[Instructions for the task]: Working from the entries that follow, retype each one without any alteration.

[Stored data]
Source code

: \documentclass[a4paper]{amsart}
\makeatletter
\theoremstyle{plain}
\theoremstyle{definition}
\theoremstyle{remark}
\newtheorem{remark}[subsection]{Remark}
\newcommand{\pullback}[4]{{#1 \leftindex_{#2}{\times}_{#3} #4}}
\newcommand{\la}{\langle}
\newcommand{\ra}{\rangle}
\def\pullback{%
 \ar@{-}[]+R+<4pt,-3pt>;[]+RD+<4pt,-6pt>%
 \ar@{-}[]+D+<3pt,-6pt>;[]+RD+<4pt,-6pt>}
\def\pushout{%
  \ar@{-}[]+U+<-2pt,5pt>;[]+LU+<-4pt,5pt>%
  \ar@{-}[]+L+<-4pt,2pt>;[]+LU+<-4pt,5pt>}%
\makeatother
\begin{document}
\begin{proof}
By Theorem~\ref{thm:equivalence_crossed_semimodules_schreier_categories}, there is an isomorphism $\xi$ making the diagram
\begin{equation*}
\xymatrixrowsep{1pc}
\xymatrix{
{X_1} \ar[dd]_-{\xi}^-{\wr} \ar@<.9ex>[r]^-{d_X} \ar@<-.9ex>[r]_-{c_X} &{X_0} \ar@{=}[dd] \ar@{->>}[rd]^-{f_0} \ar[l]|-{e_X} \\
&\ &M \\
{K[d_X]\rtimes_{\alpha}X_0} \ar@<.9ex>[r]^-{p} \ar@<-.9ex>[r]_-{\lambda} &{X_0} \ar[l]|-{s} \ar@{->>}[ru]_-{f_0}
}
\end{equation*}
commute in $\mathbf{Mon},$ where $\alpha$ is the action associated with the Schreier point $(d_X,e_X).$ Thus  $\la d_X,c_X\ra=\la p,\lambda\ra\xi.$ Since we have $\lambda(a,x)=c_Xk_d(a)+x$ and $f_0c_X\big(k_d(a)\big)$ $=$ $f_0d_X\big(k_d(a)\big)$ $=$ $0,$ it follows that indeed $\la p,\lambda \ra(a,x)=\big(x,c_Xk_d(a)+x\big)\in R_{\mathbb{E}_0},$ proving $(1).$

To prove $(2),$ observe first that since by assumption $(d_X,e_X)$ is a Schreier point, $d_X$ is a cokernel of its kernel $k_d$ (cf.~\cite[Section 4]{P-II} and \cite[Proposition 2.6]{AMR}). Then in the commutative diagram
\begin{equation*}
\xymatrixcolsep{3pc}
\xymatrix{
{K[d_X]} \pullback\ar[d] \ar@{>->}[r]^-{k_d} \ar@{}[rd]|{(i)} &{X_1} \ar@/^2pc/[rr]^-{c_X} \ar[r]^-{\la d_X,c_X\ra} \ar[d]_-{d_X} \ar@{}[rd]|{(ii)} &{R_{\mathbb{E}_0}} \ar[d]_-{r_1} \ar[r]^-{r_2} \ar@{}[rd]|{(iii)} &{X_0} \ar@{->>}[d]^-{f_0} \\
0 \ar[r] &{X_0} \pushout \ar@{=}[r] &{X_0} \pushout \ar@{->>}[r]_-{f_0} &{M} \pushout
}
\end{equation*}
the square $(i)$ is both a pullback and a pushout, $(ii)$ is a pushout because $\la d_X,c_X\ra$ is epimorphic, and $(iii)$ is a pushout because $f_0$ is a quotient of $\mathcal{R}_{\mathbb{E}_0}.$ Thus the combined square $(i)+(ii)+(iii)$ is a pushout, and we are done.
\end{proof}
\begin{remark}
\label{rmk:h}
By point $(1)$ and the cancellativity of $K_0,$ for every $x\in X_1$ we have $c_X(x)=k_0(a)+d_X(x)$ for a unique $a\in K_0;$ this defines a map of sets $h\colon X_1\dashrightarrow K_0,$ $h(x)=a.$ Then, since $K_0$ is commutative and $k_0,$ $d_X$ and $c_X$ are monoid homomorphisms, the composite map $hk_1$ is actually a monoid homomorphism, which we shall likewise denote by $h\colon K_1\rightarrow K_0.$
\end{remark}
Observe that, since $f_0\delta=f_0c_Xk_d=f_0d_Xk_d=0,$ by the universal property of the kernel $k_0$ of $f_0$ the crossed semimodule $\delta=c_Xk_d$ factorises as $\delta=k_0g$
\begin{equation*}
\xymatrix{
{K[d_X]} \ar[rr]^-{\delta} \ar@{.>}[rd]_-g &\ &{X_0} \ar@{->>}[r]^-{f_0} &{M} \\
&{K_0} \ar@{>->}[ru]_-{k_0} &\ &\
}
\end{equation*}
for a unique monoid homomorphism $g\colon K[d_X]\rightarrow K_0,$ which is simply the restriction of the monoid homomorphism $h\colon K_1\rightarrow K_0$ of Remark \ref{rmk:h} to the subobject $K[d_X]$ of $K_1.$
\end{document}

[Solution to the exercise]:
Source code

: \documentclass[a4paper]{amsart}
\makeatletter
\theoremstyle{plain}
\theoremstyle{definition}
\theoremstyle{remark}
\newtheorem{remark}[subsection]{Remark}
\newcommand{\pullback}[4]{{#1 \leftindex_{#2}{\times}_{#3} #4}}
\newcommand{\la}{\langle}
\newcommand{\ra}{\rangle}
\def\pullback{%
 \ar@{-}[]+R+<4pt,-3pt>;[]+RD+<4pt,-6pt>%
 \ar@{-}[]+D+<3pt,-6pt>;[]+RD+<4pt,-6pt>}
\def\pushout{%
  \ar@{-}[]+U+<-2pt,5pt>;[]+LU+<-4pt,5pt>%
  \ar@{-}[]+L+<-4pt,2pt>;[]+LU+<-4pt,5pt>}%
\makeatother
\begin{document}
\begin{proof}
By Theorem~\ref{thm:equivalence_crossed_semimodules_schreier_categories}, there is an isomorphism $\xi$ making the diagram
\begin{equation*}
\xymatrixrowsep{1pc}
\xymatrix{
{X_1} \ar[dd]_-{\xi}^-{\wr} \ar@<.9ex>[r]^-{d_X} \ar@<-.9ex>[r]_-{c_X} &{X_0} \ar@{=}[dd] \ar@{->>}[rd]^-{f_0} \ar[l]|-{e_X} \\
&\ &M \\
{K[d_X]\rtimes_{\alpha}X_0} \ar@<.9ex>[r]^-{p} \ar@<-.9ex>[r]_-{\lambda} &{X_0} \ar[l]|-{s} \ar@{->>}[ru]_-{f_0}
}
\end{equation*}
commute in $\mathbf{Mon},$ where $\alpha$ is the action associated with the Schreier point $(d_X,e_X).$ Thus  $\la d_X,c_X\ra=\la p,\lambda\ra\xi.$ Since we have $\lambda(a,x)=c_Xk_d(a)+x$ and $f_0c_X\big(k_d(a)\big)$ $=$ $f_0d_X\big(k_d(a)\big)$ $=$ $0,$ it follows that indeed $\la p,\lambda \ra(a,x)=\big(x,c_Xk_d(a)+x\big)\in R_{\mathbb{E}_0},$ proving $(1).$

To prove $(2),$ observe first that since by assumption $(d_X,e_X)$ is a Schreier point, $d_X$ is a cokernel of its kernel $k_d$ (cf.~\cite[Section 4]{P-II} and \cite[Proposition 2.6]{AMR}). Then in the commutative diagram
\begin{equation*}
\xymatrixcolsep{3pc}
\xymatrix{
{K[d_X]} \pullback\ar[d] \ar@{>->}[r]^-{k_d} \ar@{}[rd]|{(i)} &{X_1} \ar@/^2pc/[rr]^-{c_X} \ar[r]^-{\la d_X,c_X\ra} \ar[d]_-{d_X} \ar@{}[rd]|{(ii)} &{R_{\mathbb{E}_0}} \ar[d]_-{r_1} \ar[r]^-{r_2} \ar@{}[rd]|{(iii)} &{X_0} \ar@{->>}[d]^-{f_0} \\
0 \ar[r] &{X_0} \pushout \ar@{=}[r] &{X_0} \pushout \ar@{->>}[r]_-{f_0} &{M} \pushout
}
\end{equation*}
the square $(i)$ is both a pullback and a pushout, $(ii)$ is a pushout because $\la d_X,c_X\ra$ is epimorphic, and $(iii)$ is a pushout because $f_0$ is a quotient of $\mathcal{R}_{\mathbb{E}_0}.$ Thus the combined square $(i)+(ii)+(iii)$ is a pushout, and we are done.
\end{proof}
\begin{remark}
\label{rmk:h}
By point $(1)$ and the cancellativity of $K_0,$ for every $x\in X_1$ we have $c_X(x)=k_0(a)+d_X(x)$ for a unique $a\in K_0;$ this defines a map of sets $h\colon X_1\dashrightarrow K_0,$ $h(x)=a.$ Then, since $K_0$ is commutative and $k_0,$ $d_X$ and $c_X$ are monoid homomorphisms, the composite map $hk_1$ is actually a monoid homomorphism, which we shall likewise denote by $h\colon K_1\rightarrow K_0.$
\end{remark}
Observe that, since $f_0\delta=f_0c_Xk_d=f_0d_Xk_d=0,$ by the universal property of the kernel $k_0$ of $f_0$ the crossed semimodule $\delta=c_Xk_d$ factorises as $\delta=k_0g$
\begin{equation*}
\xymatrix{
{K[d_X]} \ar[rr]^-{\delta} \ar@{.>}[rd]_-g &\ &{X_0} \ar@{->>}[r]^-{f_0} &{M} \\
&{K_0} \ar@{>->}[ru]_-{k_0} &\ &\
}
\end{equation*}
for a unique monoid homomorphism $g\colon K[d_X]\rightarrow K_0,$ which is simply the restriction of the monoid homomorphism $h\colon K_1\rightarrow K_0$ of Remark \ref{rmk:h} to the subobject $K[d_X]$ of $K_1.$
\end{document}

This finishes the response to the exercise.